There is a lot of confusion on the medical side of things, Fontana admits, but says dental is worse. “The regulation, while very all encompassing, left a lot of open questions. Some things were implemented more as guidelines, so you have states coming at different issues in different ways,” she says. “There is a lot of confusion because the regulation itself doesn’t answer all the questions.
While Fontana is glad pediatric oral care is included in PPACA, she has misgivings that “dental got pulled in without understanding.”
The fact that PPACA was focused on medical leads to much of the confusion – as one must dig pretty deeply into the law to understand how dental insurance is even impacted, Ireland adds.

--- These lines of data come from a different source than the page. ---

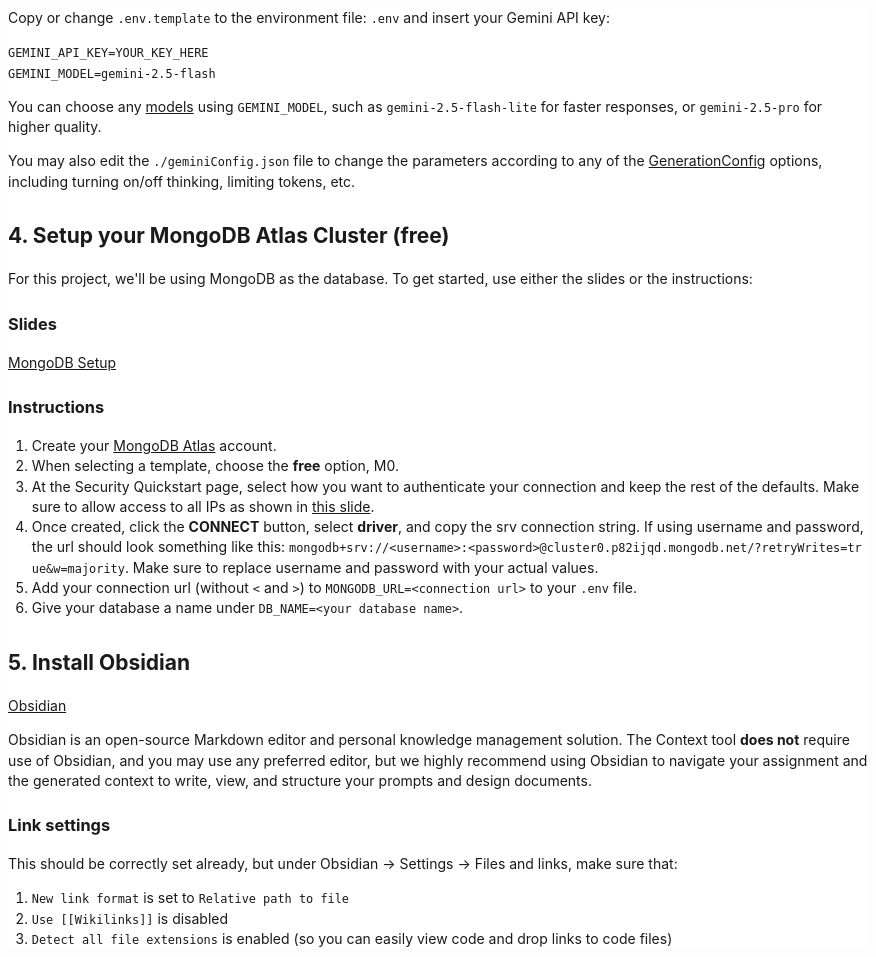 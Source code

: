 Copy or change `.env.template` to the environment file: `.env` and insert your Gemini API key:

```env
GEMINI_API_KEY=YOUR_KEY_HERE
GEMINI_MODEL=gemini-2.5-flash
```
You can choose any [models](https://ai.google.dev/gemini-api/docs/models) using `GEMINI_MODEL`, such as `gemini-2.5-flash-lite` for faster responses, or `gemini-2.5-pro` for higher quality.

You may also edit the `./geminiConfig.json` file to change the parameters according to any of the [GenerationConfig](https://ai.google.dev/api/generate-content#v1beta.GenerationConfig) options, including turning on/off thinking, limiting tokens, etc.

## 4. Setup your MongoDB Atlas Cluster (free)

For this project, we'll be using MongoDB as the database. To get started, use either the slides or the instructions:
### Slides
[MongoDB Setup](https://docs.google.com/presentation/d/1DBOWIQ2AAGQPDRgmnad8wN9S9M955LcHYZQlnbu-QCs/edit?usp=sharing)
### Instructions
1. Create your [MongoDB Atlas](https://www.mongodb.com/cloud/atlas/register) account.
2. When selecting a template, choose the __free__ option, M0.
4. At the Security Quickstart page, select how you want to authenticate your connection and keep the rest of the defaults. Make sure to allow access to all IPs as shown in [this slide](https://docs.google.com/presentation/d/1DBOWIQ2AAGQPDRgmnad8wN9S9M955LcHYZQlnbu-QCs/edit?usp=sharing).
5. Once created, click the __CONNECT__ button, select __driver__, and copy the srv connection string. If using username and password, the url should look something like this: `mongodb+srv://<username>:<password>@cluster0.p82ijqd.mongodb.net/?retryWrites=true&w=majority`. Make sure to replace username and password with your actual values.
6. Add your connection url (without `<` and `>`) to `MONGODB_URL=<connection url>` to your `.env` file. 
7. Give your database a name under `DB_NAME=<your database name>`.

## 5. Install Obsidian

[Obsidian](https://obsidian.md)

Obsidian is an open-source Markdown editor and personal knowledge management solution. The Context tool **does not** require use of Obsidian, and you may use any preferred editor, but we highly recommend using Obsidian to navigate your assignment and the generated context to write, view, and structure your prompts and design documents. 

### Link settings

This should be correctly set already, but under Obsidian -> Settings -> Files and links, make sure that:
1. `New link format` is set to `Relative path to file`
2. `Use [[Wikilinks]]` is disabled
3. `Detect all file extensions` is enabled (so you can easily view code and drop links to code files)

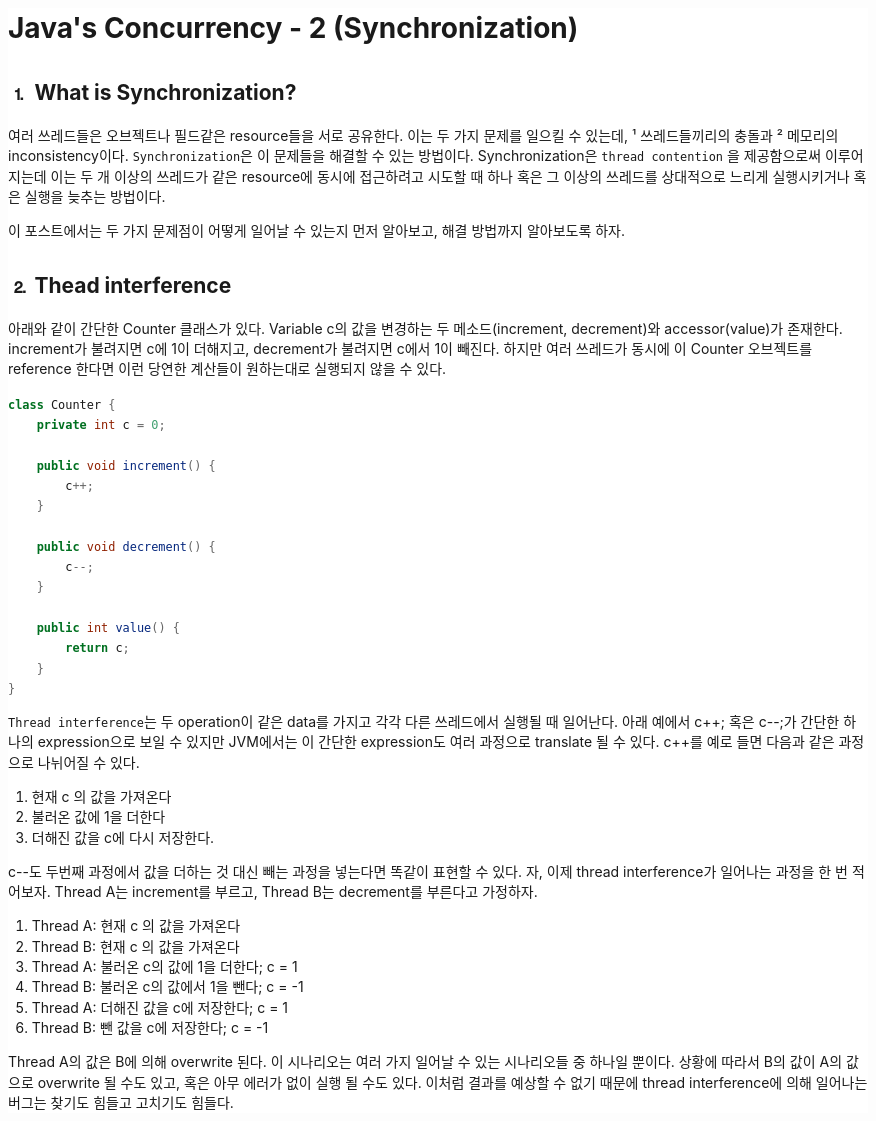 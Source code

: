 # Java's Concurrency - 2 (Synchronization)

## ⒈ What is Synchronization?

여러 쓰레드들은 오브젝트나 필드같은 resource들을 서로 공유한다. 이는 두 가지 문제를 일으킬 수 있는데, ¹ 쓰레드들끼리의 충돌과 ² 메모리의 inconsistency이다. `Synchronization`은 이 문제들을 해결할 수 있는 방법이다. Synchronization은 `thread contention` 을 제공함으로써 이루어지는데 이는 두 개 이상의 쓰레드가 같은 resource에 동시에 접근하려고 시도할 때 하나 혹은 그 이상의 쓰레드를 상대적으로 느리게 실행시키거나 혹은 실행을 늦추는 방법이다.

이 포스트에서는 두 가지 문제점이 어떻게 일어날 수 있는지 먼저 알아보고, 해결 방법까지 알아보도록 하자.

## ⒉ Thead interference

아래와 같이 간단한 Counter 클래스가 있다. Variable c의 값을 변경하는 두 메소드(increment, decrement)와 accessor(value)가 존재한다. increment가 불려지면 c에 1이 더해지고, decrement가 불려지면 c에서 1이 빼진다. 하지만 여러 쓰레드가 동시에 이 Counter 오브젝트를 reference 한다면 이런 당연한 계산들이 원하는대로 실행되지 않을 수 있다.

```java
class Counter {
    private int c = 0;

    public void increment() {
        c++;
    }

    public void decrement() {
        c--;
    }

    public int value() {
        return c;
    }
}
```

`Thread interference`는 두 operation이 같은 data를 가지고 각각 다른 쓰레드에서 실행될 때 일어난다. 아래 예에서 c++; 혹은 c--;가 간단한 하나의 expression으로 보일 수 있지만 JVM에서는 이 간단한 expression도 여러 과정으로 translate 될 수 있다. c++를 예로 들면 다음과 같은 과정으로 나뉘어질 수 있다.

1. 현재 c 의 값을 가져온다
2. 불러온 값에 1을 더한다
3. 더해진 값을 c에 다시 저장한다.

c--도 두번째 과정에서 값을 더하는 것 대신 빼는 과정을 넣는다면 똑같이 표현할 수 있다. 자, 이제 thread interference가 일어나는 과정을 한 번 적어보자. Thread A는 increment를 부르고, Thread B는 decrement를 부른다고 가정하자.

1. Thread A: 현재 c 의 값을 가져온다
2. Thread B: 현재 c 의 값을 가져온다
3. Thread A: 불러온 c의 값에 1을 더한다; c = 1
4. Thread B: 불러온 c의 값에서 1을 뺀다; c = -1
5. Thread A: 더해진 값을 c에 저장한다; c = 1
6. Thread B: 뺀 값을 c에 저장한다; c = -1

Thread A의 값은 B에 의해 overwrite 된다. 이 시나리오는 여러 가지 일어날 수 있는 시나리오들 중 하나일 뿐이다. 상황에 따라서 B의 값이 A의 값으로 overwrite 될 수도 있고, 혹은 아무 에러가 없이 실행 될 수도 있다. 이처럼 결과를 예상할 수 없기 때문에 thread interference에 의해 일어나는 버그는 찾기도 힘들고 고치기도 힘들다.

The way dental coverage is offered may change from the way things are done today. “It wasn’t intended, it’s a concept of indirect consequence,” Ireland says. “Part of it is dental wasn’t the focus and it takes some industry knowledge to really understand the impact.”
One of the things Ireland’s National Association of Dental Plans has asked the government about includes those questions Graziano outlines, such as the age defined as “pediatric.” Because every state is doing it differently, she says, “it’s difficult for us to track,” and takes several full-time people and an extra law firm.
Consequently, Ireland wonders, how is the ordinary worker, employer, citizen expected to understand it?
But, Fontana says a lot of people are hard at work overcoming this confusion, which means it is time for brokers to act. “The dental industry is working hard to get in front of the state issues to keep pushing, ‘don’t forget about dental, dental is different,'” she says. “You want to include it thoughtfully or there may be unintended consequences.”
Brigen Winters, principal at Washington-based Groom Law Group, expects a lot of guidance to come out through this month. At press time, the election was just decided in favor of Barack Obama, and many companies and providers had been holding off on guidance, waiting on those results.
“There has been a bunch of guidance that has been held up,” Winters says. “Not just Health and Human Services and Department of Labor, but just generally. I think [Obama’s re-election] will unleash a torrent of guidance, and I don’t know if they have the manpower to address every possible issue. Expect, he says, “a steady stream of guidance from here on out and into 2014.”